How Purchasing Used Cars Can Be Better for the Environment

Most informed consumers have long known that, generally speaking, newer cars have better fuel efficiency and lower emissions than older models. They may also believe that purchasing a hybrid or electric car is surely the most environmentally conscious choice. However, the ongoing efforts to make cleaner, more efficient autos has been going on for decades now. From minivans to SUVs, many pre-owned vehicles now have MPG (miles per gallon) ratings that are comparable to even the newest models.


Another important consideration: the environmental impact of any given car also must account for its manufacture and disposal. In fact, the automotive industry itself has performed research indicating that somewhere between 12 and 28 percent of the total carbon dioxide released during a vehicle's lifespan comes from the assembly process and distribution to dealerships.

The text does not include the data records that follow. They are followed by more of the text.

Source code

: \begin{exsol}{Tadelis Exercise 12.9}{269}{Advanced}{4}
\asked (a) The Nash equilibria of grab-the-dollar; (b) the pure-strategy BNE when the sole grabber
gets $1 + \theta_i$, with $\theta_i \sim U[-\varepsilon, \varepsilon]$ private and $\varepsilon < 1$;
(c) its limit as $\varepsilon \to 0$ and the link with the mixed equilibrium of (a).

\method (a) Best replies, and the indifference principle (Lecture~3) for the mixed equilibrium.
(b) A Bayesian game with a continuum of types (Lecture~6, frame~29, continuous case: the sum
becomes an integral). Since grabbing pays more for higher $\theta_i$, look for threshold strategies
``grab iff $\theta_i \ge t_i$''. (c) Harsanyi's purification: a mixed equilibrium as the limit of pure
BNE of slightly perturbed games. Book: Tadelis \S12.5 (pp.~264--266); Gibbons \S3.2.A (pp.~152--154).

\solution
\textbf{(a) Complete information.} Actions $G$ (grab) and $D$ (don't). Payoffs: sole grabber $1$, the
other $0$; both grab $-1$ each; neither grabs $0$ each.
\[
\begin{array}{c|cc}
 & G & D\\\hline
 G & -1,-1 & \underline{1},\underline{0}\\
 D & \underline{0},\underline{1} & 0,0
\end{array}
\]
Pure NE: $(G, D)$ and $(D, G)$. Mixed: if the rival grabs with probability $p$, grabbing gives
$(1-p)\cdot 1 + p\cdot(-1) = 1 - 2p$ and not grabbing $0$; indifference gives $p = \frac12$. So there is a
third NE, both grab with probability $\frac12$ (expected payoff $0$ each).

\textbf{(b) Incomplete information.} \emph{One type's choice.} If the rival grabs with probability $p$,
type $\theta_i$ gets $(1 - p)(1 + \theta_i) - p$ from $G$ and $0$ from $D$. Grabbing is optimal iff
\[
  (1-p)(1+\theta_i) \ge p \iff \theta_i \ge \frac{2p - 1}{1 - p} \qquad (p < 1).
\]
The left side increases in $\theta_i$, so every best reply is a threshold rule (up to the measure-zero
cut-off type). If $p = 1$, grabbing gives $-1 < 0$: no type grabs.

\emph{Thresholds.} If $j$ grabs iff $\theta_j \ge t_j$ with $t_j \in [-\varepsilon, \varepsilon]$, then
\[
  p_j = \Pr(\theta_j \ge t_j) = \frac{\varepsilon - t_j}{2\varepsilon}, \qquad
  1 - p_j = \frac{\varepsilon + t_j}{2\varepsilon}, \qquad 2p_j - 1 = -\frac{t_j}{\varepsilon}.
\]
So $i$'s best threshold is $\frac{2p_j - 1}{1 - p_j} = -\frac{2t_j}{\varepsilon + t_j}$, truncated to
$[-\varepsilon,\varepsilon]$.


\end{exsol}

That means that when you purchase a pre-owned car instead of a new one, you reduce your carbon footprint in two ways: you bypass the polluting effects of manufacturing and delivery, and you keep one more valuable resource from being prematurely scrapped.


Hybrid and electric cars are marvelously fuel and emissions efficient. However, with today's technologies, there are still a few significant trade-offs. Hybrid cars are more expensive to manufacture, and they often rely on lithium-ion batteries containing nickel or cobalt. While innovative, the mining practices associated with creating these batteries has been deemed extremely destructive to the environment. In 2013, the United States Environmental Protection Agency concluded that batteries that use cobalt and nickel have the "highest potential for environmental impacts" in future years. Finally, fully electric cars, while themselves emission free, still need electricity from outside, meaning their actual carbon footprint will depend on the "greenness" of the energy source.


If your car is already decades old, replacing it is probably the more sustainable choice. However, there are plenty of used cars built in more recent years that can still compete with new autos in terms of overall environmental impact.